Ganz in Weiß:  Rosen und  Fingerhut passen auch farblich gut zueinander …

… dagegen ist die Farbabstimmung im Rosenbeet bei Rosen und und Pfingstrosen suboptimal.

Die drei Rosenpflanzen, die ich im vergangenen Jahr bei der Aktion offene Pforte „adoptiert“ habe, haben selbst den etwas unbequemen und zugigen Transport aus den Nachbarorten im Radkorb heil  überstanden. Die Künstlerrose aus Bissendorf-Wietze und die Päonienrose aus Altwarmbüchen blühen unterm Wohnzimmerfenster schon bzw. bald. Nur Adoptivrose Nummer drei bereitet mir ein bisschen Sorgen. Die Dominie Sampson soll angeblich früh und im Schatten blühen – doch noch tut sich gar nix. Vielleicht fühlt sie sich einsam zwischen Walderdbeeren, Iris und Topinambur; möglicherweise vermisst sie ihre 250 Schwestern aus Silke Rex‘ Rosengarten.
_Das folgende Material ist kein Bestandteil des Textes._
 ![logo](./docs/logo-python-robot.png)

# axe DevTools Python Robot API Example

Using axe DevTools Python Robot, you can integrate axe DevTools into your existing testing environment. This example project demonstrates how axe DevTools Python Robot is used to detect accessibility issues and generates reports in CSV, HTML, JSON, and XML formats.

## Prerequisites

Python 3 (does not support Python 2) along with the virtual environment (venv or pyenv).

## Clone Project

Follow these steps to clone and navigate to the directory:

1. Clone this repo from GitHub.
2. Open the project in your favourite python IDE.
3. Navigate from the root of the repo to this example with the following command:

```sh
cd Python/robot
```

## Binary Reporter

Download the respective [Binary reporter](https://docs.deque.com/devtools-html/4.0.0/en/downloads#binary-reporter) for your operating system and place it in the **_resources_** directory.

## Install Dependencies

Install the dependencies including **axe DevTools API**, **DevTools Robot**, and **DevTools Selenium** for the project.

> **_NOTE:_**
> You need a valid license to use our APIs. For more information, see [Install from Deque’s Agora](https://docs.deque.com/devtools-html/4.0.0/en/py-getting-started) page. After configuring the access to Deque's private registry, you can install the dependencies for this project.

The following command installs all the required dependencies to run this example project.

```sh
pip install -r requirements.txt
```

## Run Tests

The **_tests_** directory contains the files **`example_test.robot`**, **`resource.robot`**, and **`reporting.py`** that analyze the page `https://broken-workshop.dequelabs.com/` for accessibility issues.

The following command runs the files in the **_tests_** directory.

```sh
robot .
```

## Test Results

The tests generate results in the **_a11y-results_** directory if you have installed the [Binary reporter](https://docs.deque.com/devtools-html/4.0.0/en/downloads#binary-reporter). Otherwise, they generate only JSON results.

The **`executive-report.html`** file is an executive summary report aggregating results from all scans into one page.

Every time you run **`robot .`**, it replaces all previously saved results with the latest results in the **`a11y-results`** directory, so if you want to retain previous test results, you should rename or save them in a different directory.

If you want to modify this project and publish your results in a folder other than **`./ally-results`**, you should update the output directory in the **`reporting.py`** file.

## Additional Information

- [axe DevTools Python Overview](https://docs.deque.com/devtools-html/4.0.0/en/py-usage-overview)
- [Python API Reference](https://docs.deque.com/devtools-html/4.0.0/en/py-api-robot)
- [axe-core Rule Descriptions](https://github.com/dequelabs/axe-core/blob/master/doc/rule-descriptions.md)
Ihn kann ich in diesem Jahr leider nicht besuchen, weil die Gartenpforten in der Region Hannover corona-bedingt geschlossen bleiben.

Abracadabra – meine Künstlerrose

Mein Rosen-Liebling Rhapsody in blue – duftendes Geschenk meiner Nachbarin – und ihre duft- und namenlose weiße Schwester wachsen und blühen dagegen scheinbar um die Wette: Sie würden unseren Wintergarten längst überwuchern, würde ich sie nicht immer wieder zurückschneiden. Und auch die Heckenrose neben dem Teich hätte sicher schon den Zaun überwunden und sich über den Radweg und die Straße ausgebreitet. Vielleicht lasse ich künftig wachsen was wächst. Denn der Gedanke, dass unser kleines Haus hinter einer Wand aus Rosen verschwindet wie weiland Dornröschens Märchenschloss, gefällt mir. Ob sie dazu hundert Jahre brauchen würden?

Keine hundert, aber doch einige Jahre hat es gedauert, bis sich in diesem Frühjahr endlich die ersten Veilchen in unserem Garten angesiedelt haben. Mal habe ich im Gartencenter zu früh nach den Pflänzchen gefragt, mal war ich zu spät. Und einige Violas, die ich gepflanzt habe, sind spurlos verschwunden. Vielleicht sind sie ja der Gierschjagd im Frühjahr zum Opfer gefallen oder ich habe sie mit dem Laub aus dem Garten geharkt, weil sie sich gar zu bescheiden versteckt haben.

Das passiert den Rosen nicht. Womit bewiesen wäre, dass ein anderer Spruch stimmt: Bescheidenheit ist eine Zier, doch weiter kommt man ohne ihr.